Less than five minutes later, Brad exited the small apartment. Zander was stepping high, very pleased with himself as he chewed his favorite snack, a bit of beef jerky.
Brad’s face was grim and he didn’t glance at Georgiana. “We had three, maybe four hits. All of them appear to be residual. No equipment or traces of incendiary material located.”
Agent Clinton’s serious expression turned to granite as he turned to his suspect. “Georgiana Flynn, you will need to come with me.”
Chapter Four
Georgie hugged her arms to her chest as she sat in an interrogation room talking with Will Barri
s, the attorney sent to represent her. “Aiding and abetting domestic terrorism? They can’t possible charge me with that. I’ve done nothing, know nothing.”

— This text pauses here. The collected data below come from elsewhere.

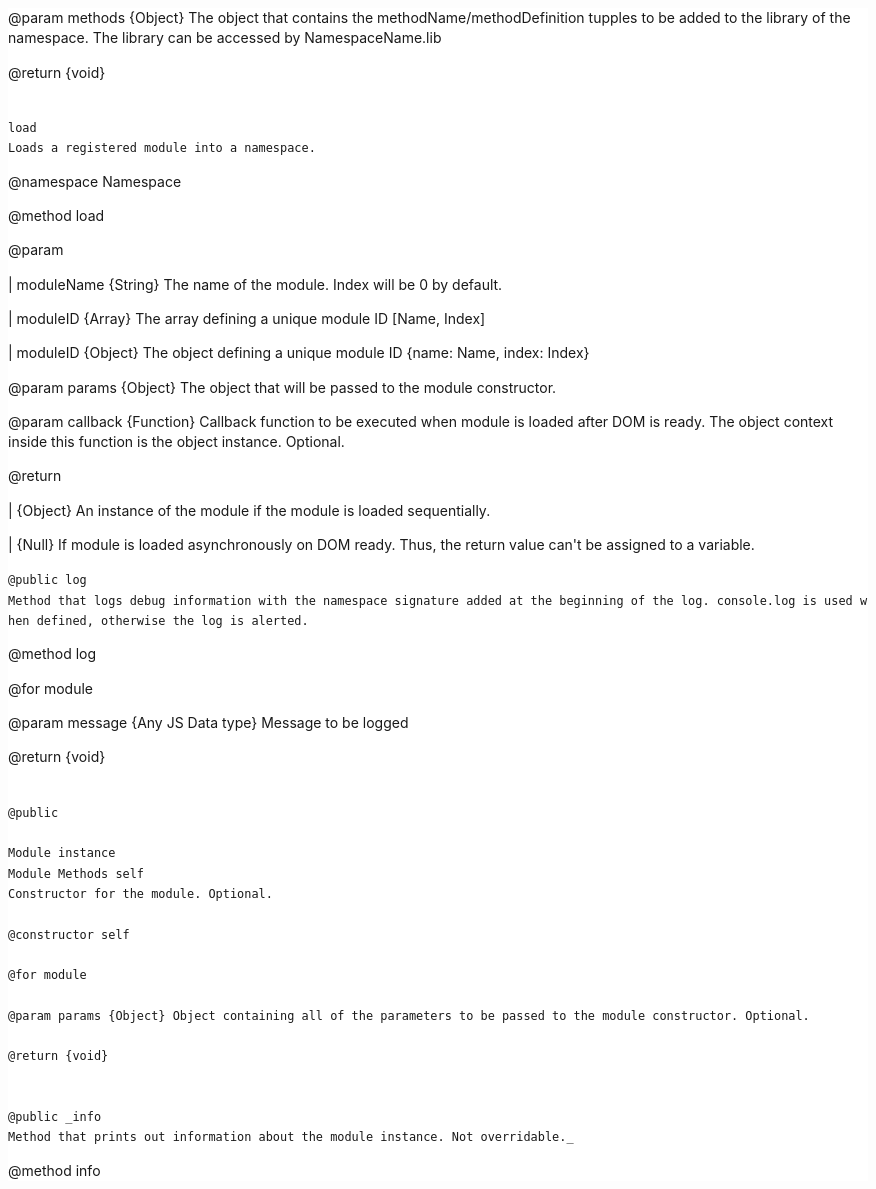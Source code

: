 @param methods {Object} The object that contains the methodName/methodDefinition tupples to be added to the library of the namespace. The library can be accessed by NamespaceName.lib

@return {void}
```

load
Loads a registered module into a namespace.

```
@namespace Namespace

@method load

@param

| moduleName {String} The name of the module. Index will be 0 by default.

| moduleID {Array} The array defining a unique module ID [Name, Index]

| moduleID {Object} The object defining a unique module ID {name: Name, index: Index}

@param params {Object} The object that will be passed to the module constructor.

@param callback {Function} Callback function to be executed when module is loaded after DOM is ready. The object context inside this function is the object instance. Optional.

@return

| {Object} An instance of the module if the module is loaded sequentially.

| {Null} If module is loaded asynchronously on DOM ready. Thus, the return value can't be assigned to a variable.

```
@public log
Method that logs debug information with the namespace signature added at the beginning of the log. console.log is used when defined, otherwise the log is alerted.

```
@method log

@for module

@param message {Any JS Data type} Message to be logged

@return {void}
```

@public

Module instance
Module Methods self
Constructor for the module. Optional.

@constructor self

@for module

@param params {Object} Object containing all of the parameters to be passed to the module constructor. Optional.

@return {void}


@public _info
Method that prints out information about the module instance. Not overridable._
```
@method info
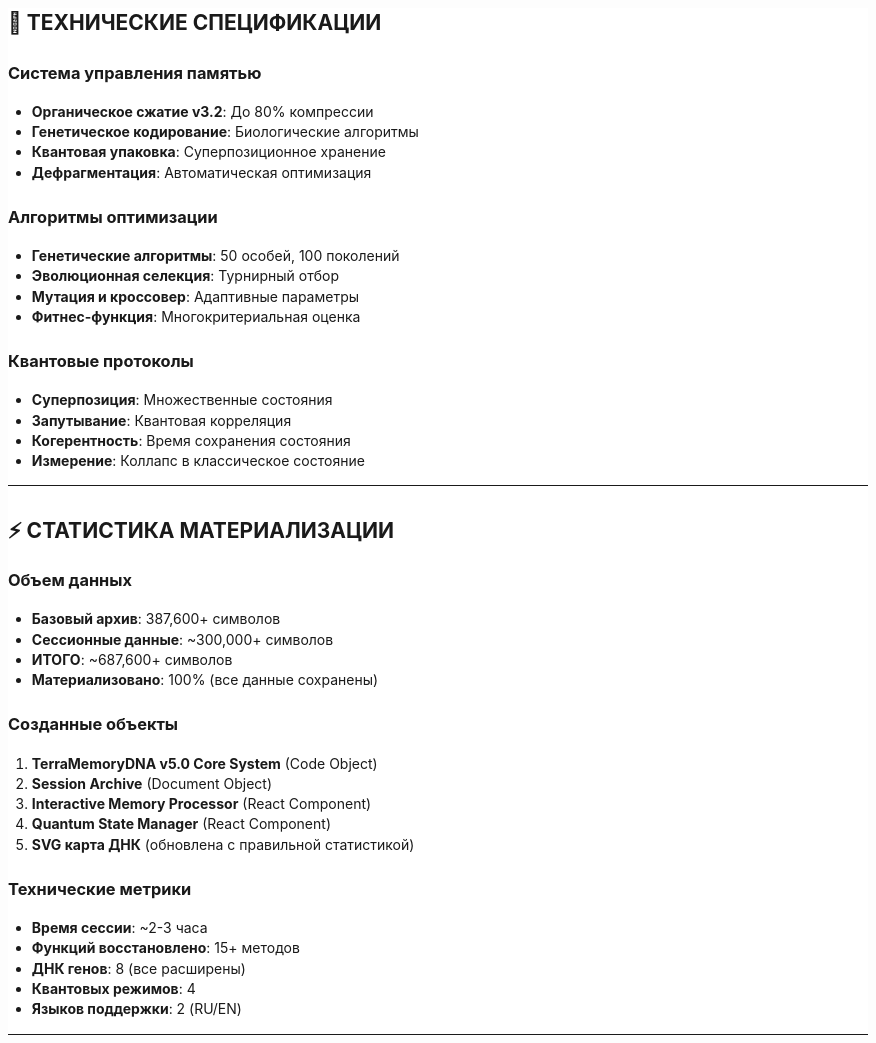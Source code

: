 ## 🔧 ТЕХНИЧЕСКИЕ СПЕЦИФИКАЦИИ

### Система управления памятью

* **Органическое сжатие v3.2**: До 80% компрессии
* **Генетическое кодирование**: Биологические алгоритмы
* **Квантовая упаковка**: Суперпозиционное хранение
* **Дефрагментация**: Автоматическая оптимизация

### Алгоритмы оптимизации

* **Генетические алгоритмы**: 50 особей, 100 поколений
* **Эволюционная селекция**: Турнирный отбор
* **Мутация и кроссовер**: Адаптивные параметры
* **Фитнес-функция**: Многокритериальная оценка

### Квантовые протоколы

* **Суперпозиция**: Множественные состояния
* **Запутывание**: Квантовая корреляция
* **Когерентность**: Время сохранения состояния
* **Измерение**: Коллапс в классическое состояние

***

## ⚡ СТАТИСТИКА МАТЕРИАЛИЗАЦИИ

### Объем данных

* **Базовый архив**: 387,600+ символов
* **Сессионные данные**: \~300,000+ символов
* **ИТОГО**: \~687,600+ символов
* **Материализовано**: 100% (все данные сохранены)

### Созданные объекты

1. **TerraMemoryDNA v5.0 Core System** (Code Object)
2. **Session Archive** (Document Object)
3. **Interactive Memory Processor** (React Component)
4. **Quantum State Manager** (React Component)
5. **SVG карта ДНК** (обновлена с правильной статистикой)

### Технические метрики

* **Время сессии**: \~2-3 часа
* **Функций восстановлено**: 15+ методов
* **ДНК генов**: 8 (все расширены)
* **Квантовых режимов**: 4
* **Языков поддержки**: 2 (RU/EN)

***
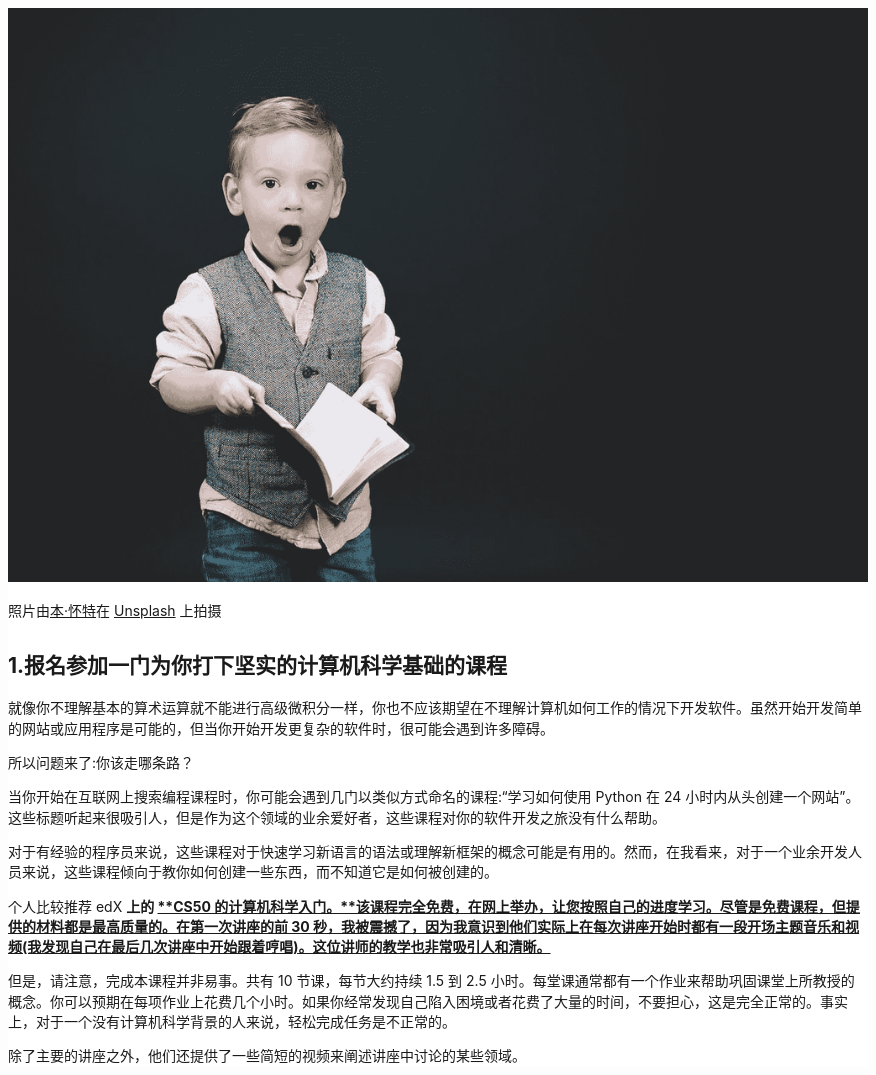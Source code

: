 ![](img/07e6426a9bda3852864c73c57711e927.png)

照片由[本·怀特](https://unsplash.com/@benwhitephotography?utm_source=medium&utm_medium=referral)在 [Unsplash](https://unsplash.com?utm_source=medium&utm_medium=referral) 上拍摄

## 1.报名参加一门为你打下坚实的计算机科学基础的课程

就像你不理解基本的算术运算就不能进行高级微积分一样，你也不应该期望在不理解计算机如何工作的情况下开发软件。虽然开始开发简单的网站或应用程序是可能的，但当你开始开发更复杂的软件时，很可能会遇到许多障碍。

所以问题来了:你该走哪条路？

当你开始在互联网上搜索编程课程时，你可能会遇到几门以类似方式命名的课程:“学习如何使用 Python 在 24 小时内从头创建一个网站”。这些标题听起来很吸引人，但是作为这个领域的业余爱好者，这些课程对你的软件开发之旅没有什么帮助。

对于有经验的程序员来说，这些课程对于快速学习新语言的语法或理解新框架的概念可能是有用的。然而，在我看来，对于一个业余开发人员来说，这些课程倾向于教你如何创建一些东西，而不知道它是如何被创建的。

个人比较推荐 edX **上的 [**CS50 的计算机科学入门。**该课程完全免费，在网上举办，让您按照自己的进度学习。尽管是免费课程，但提供的材料都是最高质量的。在第一次讲座的前 30 秒，我被震撼了，因为我意识到他们实际上在每次讲座开始时都有一段开场主题音乐和视频(我发现自己在最后几次讲座中开始跟着哼唱)。这位讲师的教学也非常吸引人和清晰。](https://www.edx.org/course/introduction-computer-science-harvardx-cs50x)**

但是，请注意，完成本课程并非易事。共有 10 节课，每节大约持续 1.5 到 2.5 小时。每堂课通常都有一个作业来帮助巩固课堂上所教授的概念。你可以预期在每项作业上花费几个小时。如果你经常发现自己陷入困境或者花费了大量的时间，不要担心，这是完全正常的。事实上，对于一个没有计算机科学背景的人来说，轻松完成任务是不正常的。

除了主要的讲座之外，他们还提供了一些简短的视频来阐述讲座中讨论的某些领域。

“Unfortunately, Ms. Flynn, the laws have become quite draconian about things like terrorism. If they feel you are in any way a threat, or know someone who is, they could try to hold you indefinitely.”
“Oh, god.” Georgie pushed a hand hard against her mouth, willing herself not to panic. “All I did was get burglarized. What’s the connection?”
“They haven’t told me much. As you can imagine, the FBI isn’t required to divulge as much as a local law enforcement agency would. They did say this investigation may have something to do with a secret admirer of yours. Do you know who they mean?”
“Yes, maybe.” She repeated a quick version of all she had told Clinton about her online fan. “So, I don’t actually know him. I’ve never had any contact with him—except online through my blog.”
“You see? You do know how to find him.”
Georgia stiffened at the sound of the voice. She hadn’t heard the door behind her open. It was Special Agent Clinton.
“It must be quite a thrill for a person to have an avid fan. You said he knows more about your work than you do. Quite an ego stroke. Couldn’t blame you for encouraging him. When is the last time you were in contact?”
“I’m not sure. At least ten days.” Georgiana closed her eyes for a second as she tried to hold onto her temper. Two hours of questions, the same ones over and over asked in only slightly different ways, had given her a headache.
“We can check, you know. Check your Web site. Your e-mail.”
Georgie lifted her head. “Then do that. I have nothing to hide.” She had been acting on sheer nervous energy since Clinton arrived at her door. “You can’t arrest me for having a blog that strangers comment on.”
“I’d be more persuaded of your cooperation if you could produce that corrupted chip from your camera. We have experts who might find things you say aren’t there.”